As much as Edwards, a former BYU lineman, helped revolutionize the passing game with the wide-open approach, his larger contribution would be showcasing the breakthrough of Polynesian athletes.
As BYU racked up conference crowns and bowl game victories, coaches, first in the West and later nationwide, increasingly took note of their role in the triumphs and expanded their own recruiting.
Edwards had UH’s number for so long and it became such a sore point locally that when Wagner succeeded Tomey in 1987 an elderly fan implored him to beat BYU before the fan died.
Wagner presciently imported the spread option offense to UH in part so the ‘Bows could compete with BYU. UH finally succeeded in 1989 with a 56-14 victory and then followed it up with a 59-28 triumph.
The victories were so similar that on the night of the 1990 win some fans called KGU, the radio station carrying the game, to question whether they were replaying the previous year’s conquest.

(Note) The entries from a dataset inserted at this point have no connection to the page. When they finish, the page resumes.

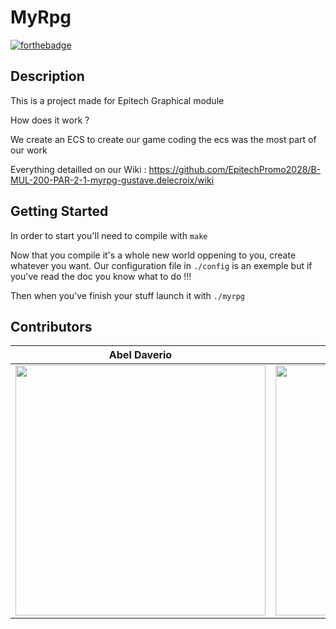 # MyRpg
[![forthebadge](https://forthebadge.com/images/featured/featured-built-with-love.svg)](https://forthebadge.com)

## Description

This is a project made for Epitech Graphical module

How does it work ?

We create an ECS to create our game coding the ecs was the most part of our work

Everything detailled on our Wiki : https://github.com/EpitechPromo2028/B-MUL-200-PAR-2-1-myrpg-gustave.delecroix/wiki

## Getting Started
In order to start you'll need to compile with ```make```

Now that you compile it's a whole new world oppening to you, create whatever you want. Our configuration file in ```./config``` is an exemple but if you've read the doc you know what to do !!!

Then when you've finish your stuff launch it with ```./myrpg```

## Contributors
| Abel Daverio                                             | Gustave Delecroix                                       | Gauthier Fagot                                                  | Yannis Kernoua                                                                                     |
|-----------------------------------------------------------|---------------------------------------------------------|--------------------------------------------------------------|----------------------------------------------------------------|
| <img src="https://github.com/abeldaverio.png" width="400em"/> | <img src="https://github.com/57ave.png" width="400em"/> | <img src="https://github.com/gauthierfagot.png" width="400em"/> | <img src="https://github.com/Yanis897349.png" width="400em"/> |

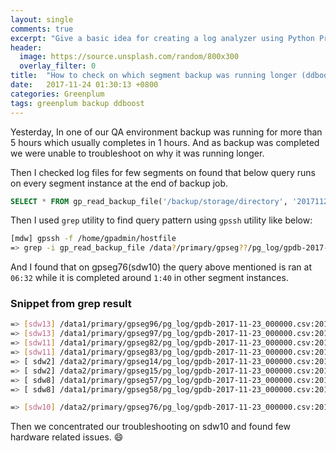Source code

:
 ```yaml
---
layout: single
comments: true
excerpt: "Give a basic idea for creating a log analyzer using Python Programming"
header:
  image: https://source.unsplash.com/random/800x300
  overlay_filter: 0
title:  "How to check on which segment backup was running longer (ddboost)"
date:   2017-11-24 01:30:13 +0800
categories: Greenplum
tags: greenplum backup ddboost
---
```


Yesterday, In one of our QA environment backup was running for more than 5 hours which usually completes in 1 hours. And as backup was completed we were unable to troubleshoot on why it was running longer.

Then I checked log files for few segments on found that below query runs on every segment instance at the end of backup job.

```sql
SELECT * FROM gp_read_backup_file('/backup/storage/directory', '20171123010034', 1)
```

Then I used `grep` utility to find query pattern using `gpssh` utility like below:

```bash
[mdw] gpssh -f /home/gpadmin/hostfile
=> grep -i gp_read_backup_file /data?/primary/gpseg??/pg_log/gpdb-2017-11-23_000000.csv
```

And I found that on gpseg76(sdw10) the query above mentioned is ran at `06:32` while it is completed around `1:40` in other segment instances.

### Snippet from grep result

```bash
=> [sdw13] /data1/primary/gpseg96/pg_log/gpdb-2017-11-23_000000.csv:2017-11-23 01:45:28.991835 EST,"gpadmin","qadb",p378235,th912250656,"172.28.8.250","21300",2017-11-23 01:00:57 EST,0,con1323569,cmd35,seg-1,,,,,"LOG","00000","duration: 66.624 ms",,,,,,"SELECT * FROM gp_read_backup_file('/backup/storage/directory', '20171123010034', 1)",0,,"postgres.c",1879,
=> [sdw13] /data1/primary/gpseg97/pg_log/gpdb-2017-11-23_000000.csv:2017-11-23 01:44:03.468291 EST,"gpadmin","qadb",p378233,th1452726048,"172.28.8.250","11510",2017-11-23 01:00:57 EST,0,con1323571,cmd34,seg-1,,,,,"LOG","00000","duration: 53.644 ms",,,,,,"SELECT * FROM gp_read_backup_file('/backup/storage/directory', '20171123010034', 1)",0,,"postgres.c",1879,
=> [sdw11] /data1/primary/gpseg82/pg_log/gpdb-2017-11-23_000000.csv:2017-11-23 01:45:03.430779 EST,"gpadmin","qadb",p378953,th881481504,"172.28.8.250","38507",2017-11-23 01:00:57 EST,0,con1323568,cmd34,seg-1,,,,,"LOG","00000","duration: 24.662 ms",,,,,,"SELECT * FROM gp_read_backup_file('/backup/storage/directory', '20171123010034', 1)",0,,"postgres.c",1879,
=> [sdw11] /data1/primary/gpseg83/pg_log/gpdb-2017-11-23_000000.csv:2017-11-23 01:44:38.269630 EST,"gpadmin","qadb",p378952,th-636340448,"172.28.8.250","56455",2017-11-23 01:00:57 EST,0,con1323568,cmd34,seg-1,,,,,"LOG","00000","duration: 18.985 ms",,,,,,"SELECT * FROM gp_read_backup_file('/backup/storage/directory', '20171123010034', 1)",0,,"postgres.c",1879,
=> [ sdw2] /data2/primary/gpseg14/pg_log/gpdb-2017-11-23_000000.csv:2017-11-23 01:38:02.261105 EST,"gpadmin","qadb",p434180,th278452000,"172.28.8.250","60334",2017-11-23 01:00:57 EST,0,con1240983,cmd31,seg-1,,,,,"LOG","00000","duration: 94.540 ms",,,,,,"SELECT * FROM gp_read_backup_file('/backup/storage/directory', '20171123010034', 1)",0,,"postgres.c",1879,
=> [ sdw2] /data2/primary/gpseg15/pg_log/gpdb-2017-11-23_000000.csv:2017-11-23 01:37:48.169687 EST,"gpadmin","qadb",p434178,th1485887264,"172.28.8.250","35144",2017-11-23 01:00:57 EST,0,con1240983,cmd31,seg-1,,,,,"LOG","00000","duration: 19.472 ms",,,,,,"SELECT * FROM gp_read_backup_file('/backup/storage/directory', '20171123010034', 1)",0,,"postgres.c",1879,
=> [ sdw8] /data1/primary/gpseg57/pg_log/gpdb-2017-11-23_000000.csv:2017-11-23 01:37:11.926575 EST,"gpadmin","qadb",p347557,th1154320160,"172.28.8.250","18289",2017-11-23 01:00:57 EST,0,con1056456,cmd31,seg-1,,,,,"LOG","00000","duration: 13.913 ms",,,,,,"SELECT * FROM gp_read_backup_file('/backup/storage/directory', '20171123010034', 1)",0,,"postgres.c",1879,
=> [ sdw8] /data1/primary/gpseg58/pg_log/gpdb-2017-11-23_000000.csv:2017-11-23 01:37:07.201256 EST,"gpadmin","qadb",p347555,th119101216,"172.28.8.250","35081",2017-11-23 01:00:57 EST,0,con1056456,cmd31,seg-1,,,,,"LOG","00000","duration: 21.343 ms",,,,,,"SELECT * FROM gp_read_backup_file('/backup/storage/directory', '20171123010034', 1)",0,,"postgres.c",1879,

=> [sdw10] /data2/primary/gpseg76/pg_log/gpdb-2017-11-23_000000.csv:2017-11-23 06:32:37.919721 EST,"gpadmin","qadb",p383258,th-266610912,"172.28.8.250","63198",2017-11-23 01:00:57 EST,0,con1323570,cmd178,seg-1,,,,,"LOG","00000","duration: 22.714 ms",,,,,,"SELECT * FROM gp_read_backup_file('/backup/storage/directory', '20171123010034', 1)",0,,"postgres.c",1879,

```

Then we concentrated our troubleshooting on sdw10 and found few hardware related issues. :smile:
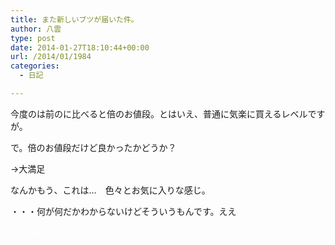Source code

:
 ```yaml
---
title: また新しいブツが届いた件。
author: 八雲
type: post
date: 2014-01-27T18:10:44+00:00
url: /2014/01/1984
categories:
  - 日記

---
```

今度のは前のに比べると倍のお値段。とはいえ、普通に気楽に買えるレベルですが。

で。倍のお値段だけど良かったかどうか？
  
→大満足

なんかもう、これは…　色々とお気に入りな感じ。

・・・何が何だかわからないけどそういうもんです。ええ
  
<font color="white">あ。ゆゆさまかわいいですよね。</font>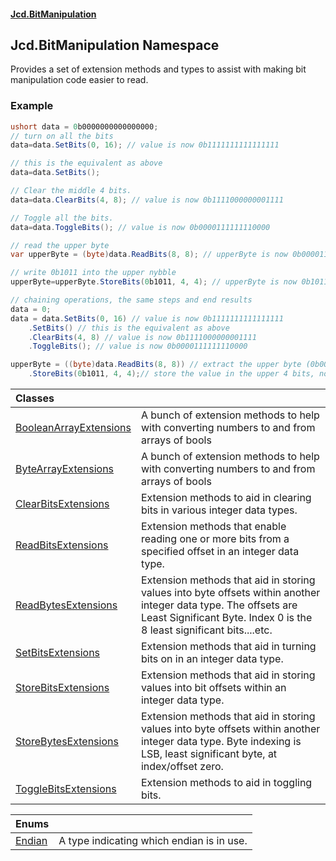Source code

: #### [Jcd.BitManipulation](index.md 'index')

## Jcd.BitManipulation Namespace

Provides a set of extension methods and types to assist with
making bit manipulation code easier to read.

### Example

```csharp
ushort data = 0b0000000000000000;
// turn on all the bits
data=data.SetBits(0, 16); // value is now 0b1111111111111111

// this is the equivalent as above
data=data.SetBits();

// Clear the middle 4 bits.
data=data.ClearBits(4, 8); // value is now 0b1111000000001111

// Toggle all the bits.
data=data.ToggleBits(); // value is now 0b0000111111110000

// read the upper byte
var upperByte = (byte)data.ReadBits(8, 8); // upperByte is now 0b00001111

// write 0b1011 into the upper nybble
upperByte=upperByte.StoreBits(0b1011, 4, 4); // upperByte is now 0b10111111

// chaining operations, the same steps and end results
data = 0;
data = data.SetBits(0, 16) // value is now 0b1111111111111111
    .SetBits() // this is the equivalent as above
    .ClearBits(4, 8) // value is now 0b1111000000001111
    .ToggleBits(); // value is now 0b0000111111110000

upperByte = ((byte)data.ReadBits(8, 8)) // extract the upper byte (0b00001111)
    .StoreBits(0b1011, 4, 4);// store the value in the upper 4 bits, now upperByte is now 0b10111111
```

| Classes                                                                                                              |                                                                                                                                                                                              |
|:---------------------------------------------------------------------------------------------------------------------|:---------------------------------------------------------------------------------------------------------------------------------------------------------------------------------------------|
| [BooleanArrayExtensions](Jcd.BitManipulation.BooleanArrayExtensions.md 'Jcd.BitManipulation.BooleanArrayExtensions') | A bunch of extension methods to help with converting numbers to and from arrays of bools                                                                                                     |
| [ByteArrayExtensions](Jcd.BitManipulation.ByteArrayExtensions.md 'Jcd.BitManipulation.ByteArrayExtensions')          | A bunch of extension methods to help with converting numbers to and from arrays of bools                                                                                                     |
| [ClearBitsExtensions](Jcd.BitManipulation.ClearBitsExtensions.md 'Jcd.BitManipulation.ClearBitsExtensions')          | Extension methods to aid in clearing bits in various integer data types.                                                                                                                     |
| [ReadBitsExtensions](Jcd.BitManipulation.ReadBitsExtensions.md 'Jcd.BitManipulation.ReadBitsExtensions')             | Extension methods that enable reading one or more bits from a specified offset in an integer data type.                                                                                      |
| [ReadBytesExtensions](Jcd.BitManipulation.ReadBytesExtensions.md 'Jcd.BitManipulation.ReadBytesExtensions')          | Extension methods that aid in storing values into byte offsets within another integer data type. The offsets are Least Significant Byte. Index 0 is the 8 least significant bits....etc. |
| [SetBitsExtensions](Jcd.BitManipulation.SetBitsExtensions.md 'Jcd.BitManipulation.SetBitsExtensions')                | Extension methods that aid in turning bits on in an integer data type.                                                                                                                       |
| [StoreBitsExtensions](Jcd.BitManipulation.StoreBitsExtensions.md 'Jcd.BitManipulation.StoreBitsExtensions')          | Extension methods that aid in storing values into bit offsets within an integer data type.                                                                                                   |
| [StoreBytesExtensions](Jcd.BitManipulation.StoreBytesExtensions.md 'Jcd.BitManipulation.StoreBytesExtensions')       | Extension methods that aid in storing values into byte offsets within another integer data type. Byte indexing is LSB, least significant byte, at index/offset zero.                     |
| [ToggleBitsExtensions](Jcd.BitManipulation.ToggleBitsExtensions.md 'Jcd.BitManipulation.ToggleBitsExtensions')       | Extension methods to aid in toggling bits.                                                                                                                                                   |

| Enums | |
| :--- | :--- |
| [Endian](Jcd.BitManipulation.Endian.md 'Jcd.BitManipulation.Endian') | A type indicating which endian is in use. |
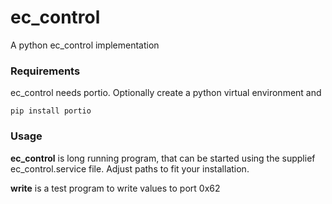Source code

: # ec_control
A python ec_control implementation

### Requirements
ec_control needs portio. Optionally create a python virtual environment and

```pip install portio```

### Usage
**ec_control** is long running program, that can be started using the supplief ec_control.service file. Adjust paths to fit your installation.

**write** is a test program to write values to port 0x62

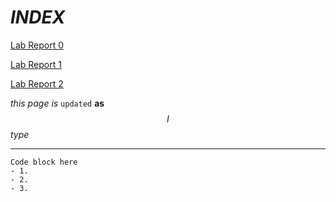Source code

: 
# _INDEX_

[Lab Report 0](lab-report-1-week-0.md)

[Lab Report 1](lab-report-1-week-1.md)

[Lab Report 2](lab3/blob/main/w3_lab_report.md)



$this$ $page$
*is* `updated` **as** $$I$$ _type_

-----
```
Code block here
- 1. 
- 2. 
- 3.
```

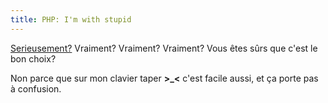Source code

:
 ```yaml
---
title: PHP: I'm with stupid
---
```


[Serieusement?](http://developers.slashdot.org/article.pl?sid=08/10/26/1610259
) Vraiment? Vraiment? Vraiment? Vous êtes sûrs que c'est le bon choix?

Non parce que sur mon clavier taper **>_<** c'est facile aussi, et ça porte
pas à confusion.

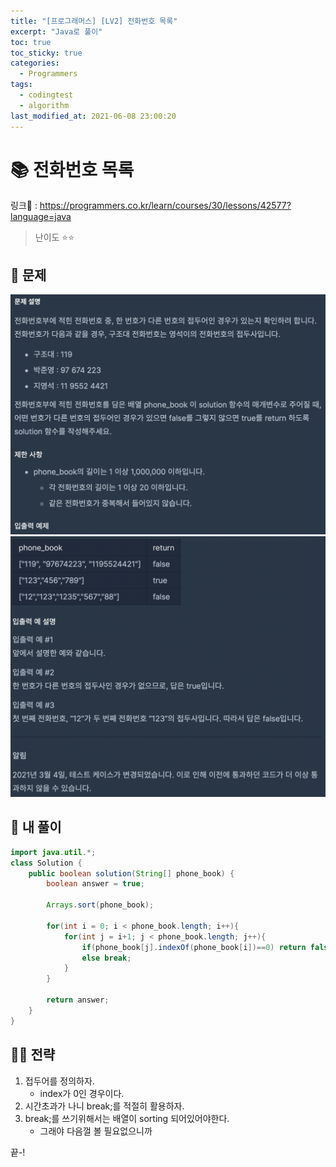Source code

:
 ```yaml
---
title: "[프로그래머스] [LV2] 전화번호 목록"
excerpt: "Java로 풀이"
toc: true
toc_sticky: true
categories:
  - Programmers
tags:
  - codingtest
  - algorithm
last_modified_at: 2021-06-08 23:00:20
---
```


# 📚 전화번호 목록
  
링크📎 : <https://programmers.co.kr/learn/courses/30/lessons/42577?language=java>  
  
>난이도 ⭐️⭐️
  
## 📖 문제  
  
![이미지](/assets/images/Programmers/Lv2/prob13/13-1.png)
![이미지](/assets/images/Programmers/Lv2/prob13/13-2.png)
  
## 📝 내 풀이  
  
```java  
import java.util.*;
class Solution {
    public boolean solution(String[] phone_book) {
        boolean answer = true;
        
        Arrays.sort(phone_book);
        
        for(int i = 0; i < phone_book.length; i++){
            for(int j = i+1; j < phone_book.length; j++){
                if(phone_book[j].indexOf(phone_book[i])==0) return false;
                else break;
            }
        }
                   
        return answer;
    }
}
```  
   
## 👊🏻 전략  
  
1. 접두어를 정의하자.
   - index가 0인 경우이다.
2. 시간초과가 나니 break;를 적절히 활용하자.
3. break;를 쓰기위해서는 배열이 sorting 되어있어야한다. 
   - 그래야 다음껄 볼 필요없으니까
  
끝-!
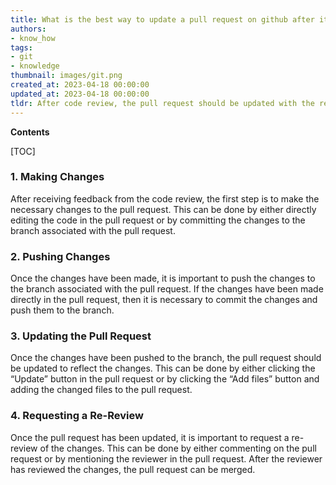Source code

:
 ```yaml
---
title: What is the best way to update a pull request on github after it has been reviewed?
authors:
- know_how
tags:
- git
- knowledge
thumbnail: images/git.png
created_at: 2023-04-18 00:00:00
updated_at: 2023-04-18 00:00:00
tldr: After code review, the pull request should be updated with the requested changes, then pushed to the same branch, and the pull request should be re-submitted for review.
---
```


**Contents**

[TOC]

### 1. Making Changes

After receiving feedback from the code review, the first step is to make the necessary changes to the pull request. This can be done by either directly editing the code in the pull request or by committing the changes to the branch associated with the pull request.

### 2. Pushing Changes

Once the changes have been made, it is important to push the changes to the branch associated with the pull request. If the changes have been made directly in the pull request, then it is necessary to commit the changes and push them to the branch.

### 3. Updating the Pull Request

Once the changes have been pushed to the branch, the pull request should be updated to reflect the changes. This can be done by either clicking the “Update” button in the pull request or by clicking the “Add files” button and adding the changed files to the pull request.

### 4. Requesting a Re-Review

Once the pull request has been updated, it is important to request a re-review of the changes. This can be done by either commenting on the pull request or by mentioning the reviewer in the pull request. After the reviewer has reviewed the changes, the pull request can be merged.

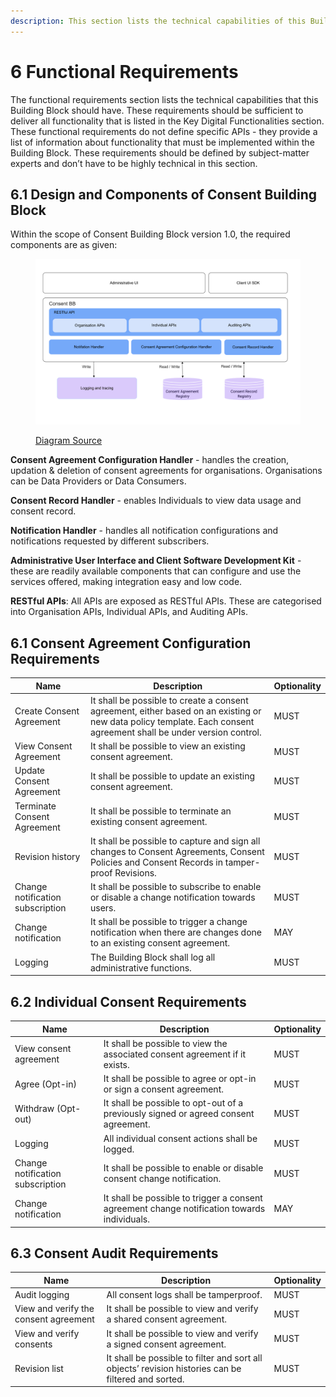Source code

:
 ```yaml
---
description: This section lists the technical capabilities of this Building Block.
---
```


# 6 Functional Requirements

The functional requirements section lists the technical capabilities that this Building Block should have. These requirements should be sufficient to deliver all functionality that is listed in the Key Digital Functionalities section. These functional requirements do not define specific APIs - they provide a list of information about functionality that must be implemented within the Building Block. These requirements should be defined by subject-matter experts and don’t have to be highly technical in this section.

## 6.1 Design and Components of Consent Building Block

Within the scope of Consent Building Block version 1.0, the required components are as given: &#x20;

<figure><img src="images/consent-bb-components.png" alt=""><figcaption><p><a href="https://app.moqups.com/P01asyy7ba/view/page/aeb6c8723">Diagram Source</a></p></figcaption></figure>

**Consent Agreement Configuration Handler** - handles the creation, updation & deletion of consent agreements for organisations. Organisations can be Data Providers or Data Consumers.

**Consent Record Handler** -  enables Individuals to view data usage and consent record.

**Notification Handler** - handles all notification configurations and notifications requested by different subscribers.

**Administrative User Interface and Client Software Development Kit** - these are readily available components that can configure and use the services offered, making integration easy and low code.

**RESTful APIs**: All APIs are exposed as RESTful APIs. These are categorised into Organisation APIs, Individual APIs, and Auditing APIs.

## 6.1 Consent Agreement Configuration Requirements

| **Name**                         | **Description**                                                                                                                                                     | **Optionality** |
| -------------------------------- | ------------------------------------------------------------------------------------------------------------------------------------------------------------------- | --------------- |
| Create Consent Agreement         | It shall be possible to create a consent agreement, either based on an existing or new data policy template. Each consent agreement shall be under version control. | MUST            |
| View Consent Agreement           | It shall be possible to view an existing consent agreement.                                                                                                         | MUST            |
| Update Consent Agreement         | It shall be possible to update an existing consent agreement.                                                                                                       | MUST            |
| Terminate Consent Agreement      | It shall be possible to terminate an existing consent agreement.                                                                                                    | MUST            |
| Revision history                 | It shall be possible to capture and sign all changes to Consent Agreements, Consent Policies and Consent Records in tamper-proof Revisions.                         | MUST            |
| Change notification subscription | It shall be possible to subscribe to enable or disable a change notification towards users.                                                                         | MUST            |
| Change notification              | It shall be possible to trigger a change notification when there are changes done to an existing consent agreement.                                                 | MAY             |
| Logging                          | The Building Block shall log all administrative functions.                                                                                                          | MUST            |

## 6.2 Individual Consent Requirements

| **Name**                         | **Description**                                                                              | **Optionality** |
| -------------------------------- | -------------------------------------------------------------------------------------------- | --------------- |
| View consent agreement           | It shall be possible to view the associated consent agreement if it exists.                  | MUST            |
| Agree (Opt-in)                   | It shall be possible to agree or opt-in or sign a consent agreement.                         | MUST            |
| Withdraw (Opt-out)               | It shall be possible to opt-out of a previously signed or agreed consent agreement.          | MUST            |
| Logging                          | All individual consent actions shall be logged.                                              | MUST            |
| Change notification subscription | It shall be possible to enable or disable consent change notification.                       | MUST            |
| Change notification              | It shall be possible to trigger a consent agreement change notification towards individuals. | MAY             |

## 6.3 Consent Audit Requirements

| **Name**                              | **Description**                                                                                     | **Optionality** |
| ------------------------------------- | --------------------------------------------------------------------------------------------------- | --------------- |
| Audit logging                         | All consent logs shall be tamperproof.                                                              | MUST            |
| View and verify the consent agreement | It shall be possible to view and verify a shared consent agreement.                                 | MUST            |
| View and verify consents              | It shall be possible to view and verify a signed consent agreement.                                 | MUST            |
| Revision list                         | It shall be possible to filter and sort all objects’ revision histories can be filtered and sorted. | MUST            |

Edwards took so much heat when he got back to Provo, Utah, that he vowed to jump off Mount Timpanogos if UH managed to win again in Provo.
Asked if he would really do it, Edwards deadpanned, “Well, it is only (11,752) feet and, besides, they (Cougar fans) would probably throw me off first anyway.”
Edwards and Tomey regularly played golf on Fridays before their teams met, but in a nod to the competition between their schools, agreed to keep it quiet.
“And, then he (eventually) wrote about it in his book,” Tomey laughed.
Tomey said he once asked Edwards, “ ‘Would we still be friends if you hadn’t won so much of the time?’ He said, ‘No,’ and we both laughed because I’m sure we would still have been.”